◆ What you need to do
Reproduce the section of the listing that begins at the line containing "- Matrix Determinant" and finishes at the line containing "- nrows : read". Include both end lines and nothing beyond them.

◆ Provided data

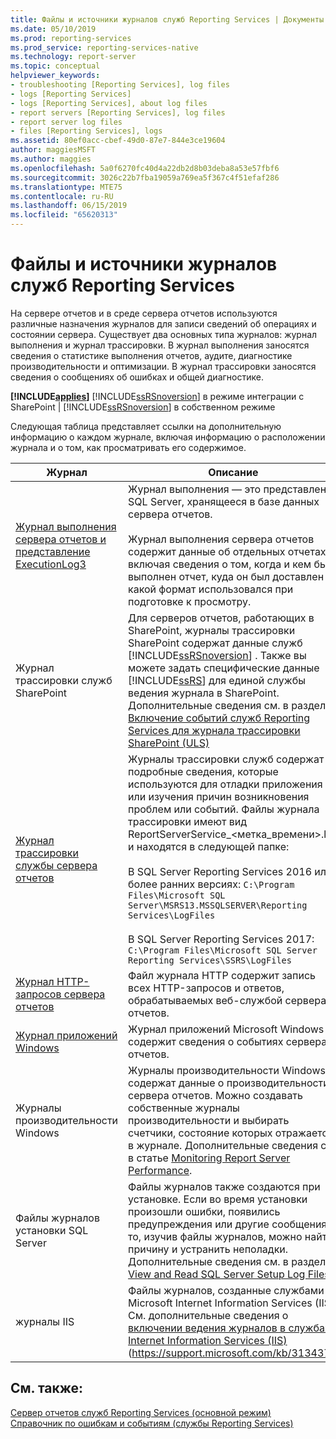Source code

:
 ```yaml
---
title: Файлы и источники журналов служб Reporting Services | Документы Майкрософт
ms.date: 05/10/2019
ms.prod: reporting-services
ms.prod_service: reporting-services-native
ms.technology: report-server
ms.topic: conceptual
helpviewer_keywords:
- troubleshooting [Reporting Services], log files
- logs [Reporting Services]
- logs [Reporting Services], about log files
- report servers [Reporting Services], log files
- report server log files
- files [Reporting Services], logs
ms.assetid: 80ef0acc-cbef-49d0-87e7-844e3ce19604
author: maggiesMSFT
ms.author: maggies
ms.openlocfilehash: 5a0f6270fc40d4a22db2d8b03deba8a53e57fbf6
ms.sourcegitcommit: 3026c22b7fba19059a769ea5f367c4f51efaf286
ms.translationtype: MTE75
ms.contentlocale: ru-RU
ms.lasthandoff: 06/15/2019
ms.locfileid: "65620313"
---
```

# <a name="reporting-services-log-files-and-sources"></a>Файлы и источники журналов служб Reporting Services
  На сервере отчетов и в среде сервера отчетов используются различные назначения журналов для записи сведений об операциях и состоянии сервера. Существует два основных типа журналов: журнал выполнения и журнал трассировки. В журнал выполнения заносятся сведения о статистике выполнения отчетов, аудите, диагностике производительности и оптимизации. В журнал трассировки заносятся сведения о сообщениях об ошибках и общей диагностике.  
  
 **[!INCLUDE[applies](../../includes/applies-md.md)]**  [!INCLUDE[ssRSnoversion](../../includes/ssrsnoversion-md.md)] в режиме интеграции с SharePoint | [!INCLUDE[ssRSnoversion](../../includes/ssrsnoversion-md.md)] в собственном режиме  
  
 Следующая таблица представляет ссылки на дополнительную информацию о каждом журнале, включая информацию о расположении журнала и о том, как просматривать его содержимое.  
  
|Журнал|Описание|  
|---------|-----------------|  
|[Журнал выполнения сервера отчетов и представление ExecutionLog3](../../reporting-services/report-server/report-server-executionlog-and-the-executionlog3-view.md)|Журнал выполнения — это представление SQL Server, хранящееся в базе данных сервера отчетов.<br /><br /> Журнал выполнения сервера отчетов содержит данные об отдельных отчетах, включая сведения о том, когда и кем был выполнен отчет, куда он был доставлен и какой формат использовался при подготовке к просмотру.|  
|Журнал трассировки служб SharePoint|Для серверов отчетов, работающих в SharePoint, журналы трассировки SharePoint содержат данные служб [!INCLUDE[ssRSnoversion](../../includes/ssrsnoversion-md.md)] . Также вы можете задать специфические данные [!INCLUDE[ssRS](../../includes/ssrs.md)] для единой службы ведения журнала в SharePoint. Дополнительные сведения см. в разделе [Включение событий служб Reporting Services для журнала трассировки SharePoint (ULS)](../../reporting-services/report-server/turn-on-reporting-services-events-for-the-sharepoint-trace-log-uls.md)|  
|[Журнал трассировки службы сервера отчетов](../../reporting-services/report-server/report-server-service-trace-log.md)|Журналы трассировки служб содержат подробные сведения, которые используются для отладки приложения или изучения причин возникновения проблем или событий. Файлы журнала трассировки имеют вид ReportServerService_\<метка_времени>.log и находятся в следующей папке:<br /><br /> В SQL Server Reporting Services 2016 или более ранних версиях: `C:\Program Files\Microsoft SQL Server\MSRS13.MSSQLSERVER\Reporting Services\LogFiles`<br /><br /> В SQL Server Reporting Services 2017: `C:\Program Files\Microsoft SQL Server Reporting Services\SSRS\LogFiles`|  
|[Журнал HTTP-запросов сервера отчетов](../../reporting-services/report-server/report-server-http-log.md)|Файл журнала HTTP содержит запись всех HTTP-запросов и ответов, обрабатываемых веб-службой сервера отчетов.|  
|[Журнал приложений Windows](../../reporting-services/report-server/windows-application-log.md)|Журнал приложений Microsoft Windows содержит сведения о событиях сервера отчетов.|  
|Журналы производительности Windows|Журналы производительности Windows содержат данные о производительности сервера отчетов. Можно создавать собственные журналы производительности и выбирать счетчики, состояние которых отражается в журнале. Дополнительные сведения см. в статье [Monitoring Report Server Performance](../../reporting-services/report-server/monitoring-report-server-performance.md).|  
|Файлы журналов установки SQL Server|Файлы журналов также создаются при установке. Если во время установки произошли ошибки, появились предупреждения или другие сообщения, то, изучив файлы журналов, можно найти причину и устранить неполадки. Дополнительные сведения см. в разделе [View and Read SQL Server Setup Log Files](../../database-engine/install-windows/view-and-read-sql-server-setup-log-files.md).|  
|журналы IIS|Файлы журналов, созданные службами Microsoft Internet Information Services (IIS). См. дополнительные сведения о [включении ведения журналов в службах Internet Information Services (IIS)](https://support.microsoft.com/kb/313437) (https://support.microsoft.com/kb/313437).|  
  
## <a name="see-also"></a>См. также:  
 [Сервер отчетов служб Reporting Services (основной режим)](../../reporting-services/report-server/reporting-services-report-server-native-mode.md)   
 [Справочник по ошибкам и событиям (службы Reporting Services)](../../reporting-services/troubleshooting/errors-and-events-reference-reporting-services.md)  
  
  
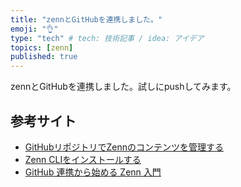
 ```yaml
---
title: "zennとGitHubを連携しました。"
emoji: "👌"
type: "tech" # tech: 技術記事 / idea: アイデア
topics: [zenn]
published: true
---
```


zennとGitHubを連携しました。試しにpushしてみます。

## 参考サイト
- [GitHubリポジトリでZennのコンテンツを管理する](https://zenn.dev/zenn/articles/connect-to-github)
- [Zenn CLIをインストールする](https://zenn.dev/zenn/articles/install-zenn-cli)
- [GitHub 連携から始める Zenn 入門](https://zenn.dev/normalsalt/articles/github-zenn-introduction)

---

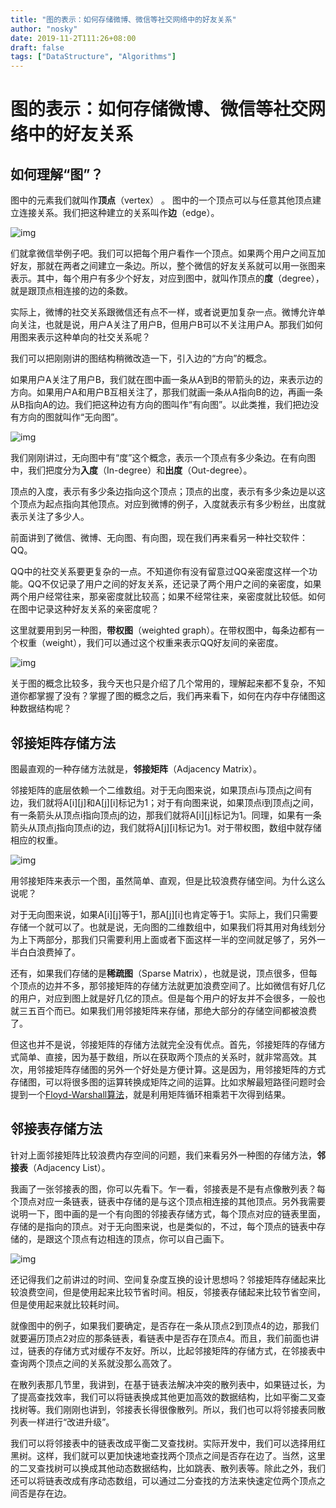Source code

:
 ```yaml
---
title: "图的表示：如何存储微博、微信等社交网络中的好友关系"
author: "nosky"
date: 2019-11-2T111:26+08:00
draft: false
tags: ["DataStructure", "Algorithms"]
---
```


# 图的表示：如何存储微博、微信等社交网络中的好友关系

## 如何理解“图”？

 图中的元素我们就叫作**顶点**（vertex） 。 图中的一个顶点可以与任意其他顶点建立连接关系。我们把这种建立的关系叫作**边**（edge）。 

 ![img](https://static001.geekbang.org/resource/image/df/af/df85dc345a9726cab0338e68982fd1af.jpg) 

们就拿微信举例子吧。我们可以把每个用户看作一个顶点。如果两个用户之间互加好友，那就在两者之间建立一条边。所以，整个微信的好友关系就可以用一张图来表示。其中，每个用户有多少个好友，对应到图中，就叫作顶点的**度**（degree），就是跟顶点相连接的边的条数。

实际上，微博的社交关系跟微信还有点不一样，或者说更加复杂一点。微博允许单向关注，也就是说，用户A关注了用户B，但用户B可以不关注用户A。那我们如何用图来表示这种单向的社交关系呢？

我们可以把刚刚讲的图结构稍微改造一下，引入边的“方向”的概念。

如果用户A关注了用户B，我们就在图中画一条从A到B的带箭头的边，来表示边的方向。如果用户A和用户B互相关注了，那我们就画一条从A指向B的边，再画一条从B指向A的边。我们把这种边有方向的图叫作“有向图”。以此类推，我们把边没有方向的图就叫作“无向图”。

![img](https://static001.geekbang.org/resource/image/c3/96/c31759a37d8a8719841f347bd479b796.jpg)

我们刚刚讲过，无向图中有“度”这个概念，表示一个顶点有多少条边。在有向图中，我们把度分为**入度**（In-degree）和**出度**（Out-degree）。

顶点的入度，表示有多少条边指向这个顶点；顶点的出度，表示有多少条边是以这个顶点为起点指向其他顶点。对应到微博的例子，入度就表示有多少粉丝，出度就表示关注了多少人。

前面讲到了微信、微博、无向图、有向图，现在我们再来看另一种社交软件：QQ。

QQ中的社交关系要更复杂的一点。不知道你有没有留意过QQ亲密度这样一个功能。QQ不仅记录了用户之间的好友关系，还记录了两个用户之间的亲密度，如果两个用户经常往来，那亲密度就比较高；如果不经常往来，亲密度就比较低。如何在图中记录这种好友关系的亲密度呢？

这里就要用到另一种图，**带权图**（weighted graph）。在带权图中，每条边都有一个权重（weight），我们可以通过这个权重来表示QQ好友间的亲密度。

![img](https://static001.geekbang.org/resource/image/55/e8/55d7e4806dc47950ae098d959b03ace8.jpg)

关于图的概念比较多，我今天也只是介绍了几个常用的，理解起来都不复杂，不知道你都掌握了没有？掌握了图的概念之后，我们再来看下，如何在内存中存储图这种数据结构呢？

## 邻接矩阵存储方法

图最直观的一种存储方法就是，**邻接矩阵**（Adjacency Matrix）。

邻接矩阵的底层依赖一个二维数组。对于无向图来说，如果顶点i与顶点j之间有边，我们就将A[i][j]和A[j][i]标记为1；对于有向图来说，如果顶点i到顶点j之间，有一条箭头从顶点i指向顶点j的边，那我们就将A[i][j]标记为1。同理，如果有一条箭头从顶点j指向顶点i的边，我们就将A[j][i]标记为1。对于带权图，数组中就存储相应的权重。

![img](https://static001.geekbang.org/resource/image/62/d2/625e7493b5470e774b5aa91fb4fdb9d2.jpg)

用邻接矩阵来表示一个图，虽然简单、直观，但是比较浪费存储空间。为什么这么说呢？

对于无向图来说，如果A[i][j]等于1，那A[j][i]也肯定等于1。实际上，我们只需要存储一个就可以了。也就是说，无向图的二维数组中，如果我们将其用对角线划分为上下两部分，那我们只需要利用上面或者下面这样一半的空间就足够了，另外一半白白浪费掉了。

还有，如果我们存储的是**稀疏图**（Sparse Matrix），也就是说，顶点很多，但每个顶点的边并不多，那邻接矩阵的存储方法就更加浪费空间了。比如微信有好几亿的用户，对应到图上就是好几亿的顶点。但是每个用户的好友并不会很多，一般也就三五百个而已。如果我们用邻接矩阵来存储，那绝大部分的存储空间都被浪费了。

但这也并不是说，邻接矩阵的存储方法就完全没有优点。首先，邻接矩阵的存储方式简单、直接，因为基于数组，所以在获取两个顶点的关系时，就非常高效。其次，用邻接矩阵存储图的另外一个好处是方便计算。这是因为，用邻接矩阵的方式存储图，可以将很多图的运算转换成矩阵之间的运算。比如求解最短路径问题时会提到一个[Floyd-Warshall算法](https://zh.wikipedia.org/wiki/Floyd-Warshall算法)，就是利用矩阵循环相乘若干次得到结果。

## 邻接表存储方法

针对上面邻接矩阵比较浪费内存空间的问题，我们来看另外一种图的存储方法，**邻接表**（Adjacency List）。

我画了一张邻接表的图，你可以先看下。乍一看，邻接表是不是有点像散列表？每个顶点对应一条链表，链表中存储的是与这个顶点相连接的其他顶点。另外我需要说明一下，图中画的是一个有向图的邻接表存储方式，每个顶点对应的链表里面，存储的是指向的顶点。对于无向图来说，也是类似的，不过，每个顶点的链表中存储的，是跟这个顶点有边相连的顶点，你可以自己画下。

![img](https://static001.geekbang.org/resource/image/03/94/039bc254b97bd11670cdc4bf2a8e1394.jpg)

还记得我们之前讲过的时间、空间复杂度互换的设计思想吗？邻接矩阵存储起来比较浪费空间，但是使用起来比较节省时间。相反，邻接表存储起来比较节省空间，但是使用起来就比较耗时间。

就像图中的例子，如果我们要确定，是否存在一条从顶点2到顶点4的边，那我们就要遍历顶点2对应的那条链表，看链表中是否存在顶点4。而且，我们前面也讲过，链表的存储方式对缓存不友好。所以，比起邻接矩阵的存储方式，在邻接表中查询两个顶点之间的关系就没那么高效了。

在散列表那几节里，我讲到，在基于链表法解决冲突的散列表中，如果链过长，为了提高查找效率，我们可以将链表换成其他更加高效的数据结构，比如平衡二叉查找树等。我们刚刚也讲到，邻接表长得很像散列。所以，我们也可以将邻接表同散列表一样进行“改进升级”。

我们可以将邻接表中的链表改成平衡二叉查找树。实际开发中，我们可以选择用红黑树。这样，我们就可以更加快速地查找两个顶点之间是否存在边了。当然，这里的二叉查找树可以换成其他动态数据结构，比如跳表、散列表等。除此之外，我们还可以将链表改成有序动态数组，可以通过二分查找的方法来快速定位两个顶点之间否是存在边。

...

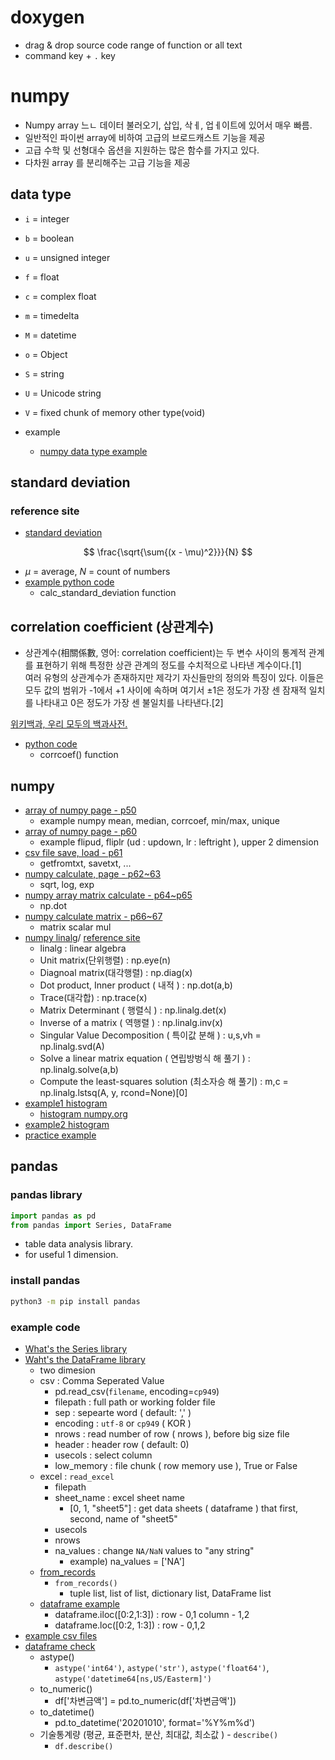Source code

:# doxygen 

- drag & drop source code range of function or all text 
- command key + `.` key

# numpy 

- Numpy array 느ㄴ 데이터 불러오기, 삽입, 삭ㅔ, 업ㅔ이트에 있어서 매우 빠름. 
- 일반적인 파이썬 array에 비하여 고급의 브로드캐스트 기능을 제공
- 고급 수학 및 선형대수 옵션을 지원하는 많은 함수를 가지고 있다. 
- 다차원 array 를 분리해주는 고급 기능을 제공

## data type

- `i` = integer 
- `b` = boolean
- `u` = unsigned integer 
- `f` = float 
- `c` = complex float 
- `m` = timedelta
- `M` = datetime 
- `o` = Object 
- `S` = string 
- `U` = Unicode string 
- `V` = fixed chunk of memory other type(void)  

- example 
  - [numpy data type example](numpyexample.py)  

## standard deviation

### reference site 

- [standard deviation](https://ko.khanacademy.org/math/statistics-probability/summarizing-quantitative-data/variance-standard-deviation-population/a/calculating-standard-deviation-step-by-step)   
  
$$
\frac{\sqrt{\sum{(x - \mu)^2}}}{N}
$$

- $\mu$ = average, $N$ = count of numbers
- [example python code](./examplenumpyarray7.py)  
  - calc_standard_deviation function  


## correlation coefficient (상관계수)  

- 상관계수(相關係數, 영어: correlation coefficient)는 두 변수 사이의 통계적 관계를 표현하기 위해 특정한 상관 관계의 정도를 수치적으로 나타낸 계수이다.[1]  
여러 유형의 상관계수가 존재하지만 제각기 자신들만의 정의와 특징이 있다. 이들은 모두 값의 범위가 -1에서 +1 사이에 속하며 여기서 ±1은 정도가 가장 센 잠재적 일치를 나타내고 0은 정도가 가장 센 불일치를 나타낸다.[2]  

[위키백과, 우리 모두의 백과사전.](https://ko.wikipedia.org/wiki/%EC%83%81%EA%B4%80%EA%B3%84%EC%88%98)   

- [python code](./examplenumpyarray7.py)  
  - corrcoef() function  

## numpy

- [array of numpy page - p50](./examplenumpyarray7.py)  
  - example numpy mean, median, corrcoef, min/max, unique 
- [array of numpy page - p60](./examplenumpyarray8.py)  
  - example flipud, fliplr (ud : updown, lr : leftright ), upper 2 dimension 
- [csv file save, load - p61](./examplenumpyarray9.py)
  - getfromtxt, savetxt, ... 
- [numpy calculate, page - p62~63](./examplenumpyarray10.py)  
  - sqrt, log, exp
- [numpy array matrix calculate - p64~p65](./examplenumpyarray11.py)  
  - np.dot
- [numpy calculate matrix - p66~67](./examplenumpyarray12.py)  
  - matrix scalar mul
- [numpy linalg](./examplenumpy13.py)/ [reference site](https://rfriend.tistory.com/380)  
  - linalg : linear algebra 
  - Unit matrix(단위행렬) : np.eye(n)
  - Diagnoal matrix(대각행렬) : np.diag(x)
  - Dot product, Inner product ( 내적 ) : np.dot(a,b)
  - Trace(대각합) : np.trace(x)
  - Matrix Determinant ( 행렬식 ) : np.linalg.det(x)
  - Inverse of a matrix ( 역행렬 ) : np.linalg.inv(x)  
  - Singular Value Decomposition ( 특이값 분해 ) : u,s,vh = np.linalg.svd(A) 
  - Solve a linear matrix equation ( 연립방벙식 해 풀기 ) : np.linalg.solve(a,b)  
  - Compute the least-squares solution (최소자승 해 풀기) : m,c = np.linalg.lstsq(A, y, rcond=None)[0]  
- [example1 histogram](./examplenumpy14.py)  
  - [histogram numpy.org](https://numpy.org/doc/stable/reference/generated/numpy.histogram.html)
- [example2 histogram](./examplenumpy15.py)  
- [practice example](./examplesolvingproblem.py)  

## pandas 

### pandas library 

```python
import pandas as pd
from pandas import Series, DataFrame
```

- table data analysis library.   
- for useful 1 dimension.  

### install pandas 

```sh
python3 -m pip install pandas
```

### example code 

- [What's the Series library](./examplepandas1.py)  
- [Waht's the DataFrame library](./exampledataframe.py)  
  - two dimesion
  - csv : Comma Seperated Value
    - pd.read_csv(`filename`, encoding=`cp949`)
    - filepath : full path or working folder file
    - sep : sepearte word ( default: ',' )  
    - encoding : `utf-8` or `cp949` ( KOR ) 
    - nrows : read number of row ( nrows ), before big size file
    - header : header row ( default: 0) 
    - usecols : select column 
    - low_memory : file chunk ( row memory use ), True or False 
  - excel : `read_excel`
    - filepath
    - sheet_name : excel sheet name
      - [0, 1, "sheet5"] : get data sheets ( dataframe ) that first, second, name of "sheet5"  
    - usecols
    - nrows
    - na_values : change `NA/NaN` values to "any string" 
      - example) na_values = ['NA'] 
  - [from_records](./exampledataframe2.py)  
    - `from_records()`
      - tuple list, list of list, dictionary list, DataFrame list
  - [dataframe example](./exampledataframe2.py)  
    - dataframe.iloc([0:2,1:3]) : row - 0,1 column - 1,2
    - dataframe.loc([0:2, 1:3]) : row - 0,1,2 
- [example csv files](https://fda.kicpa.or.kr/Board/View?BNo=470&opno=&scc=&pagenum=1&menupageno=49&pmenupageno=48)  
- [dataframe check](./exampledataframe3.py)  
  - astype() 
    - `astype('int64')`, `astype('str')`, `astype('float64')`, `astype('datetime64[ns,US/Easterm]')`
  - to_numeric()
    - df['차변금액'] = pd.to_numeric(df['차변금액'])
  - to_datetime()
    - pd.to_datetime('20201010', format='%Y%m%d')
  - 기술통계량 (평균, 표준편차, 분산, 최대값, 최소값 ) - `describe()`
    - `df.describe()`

◆ Reply to the exercise
  - Matrix Determinant ( 행렬식 ) : np.linalg.det(x)
  - Inverse of a matrix ( 역행렬 ) : np.linalg.inv(x)  
  - Singular Value Decomposition ( 특이값 분해 ) : u,s,vh = np.linalg.svd(A) 
  - Solve a linear matrix equation ( 연립방벙식 해 풀기 ) : np.linalg.solve(a,b)  
  - Compute the least-squares solution (최소자승 해 풀기) : m,c = np.linalg.lstsq(A, y, rcond=None)[0]  
- [example1 histogram](./examplenumpy14.py)  
  - [histogram numpy.org](https://numpy.org/doc/stable/reference/generated/numpy.histogram.html)
- [example2 histogram](./examplenumpy15.py)  
- [practice example](./examplesolvingproblem.py)  

## pandas 

### pandas library 

```python
import pandas as pd
from pandas import Series, DataFrame
```

- table data analysis library.   
- for useful 1 dimension.  

### install pandas 

```sh
python3 -m pip install pandas
```

### example code 

- [What's the Series library](./examplepandas1.py)  
- [Waht's the DataFrame library](./exampledataframe.py)  
  - two dimesion
  - csv : Comma Seperated Value
    - pd.read_csv(`filename`, encoding=`cp949`)
    - filepath : full path or working folder file
    - sep : sepearte word ( default: ',' )  
    - encoding : `utf-8` or `cp949` ( KOR ) 
    - nrows : read number of row ( nrows ), before big size file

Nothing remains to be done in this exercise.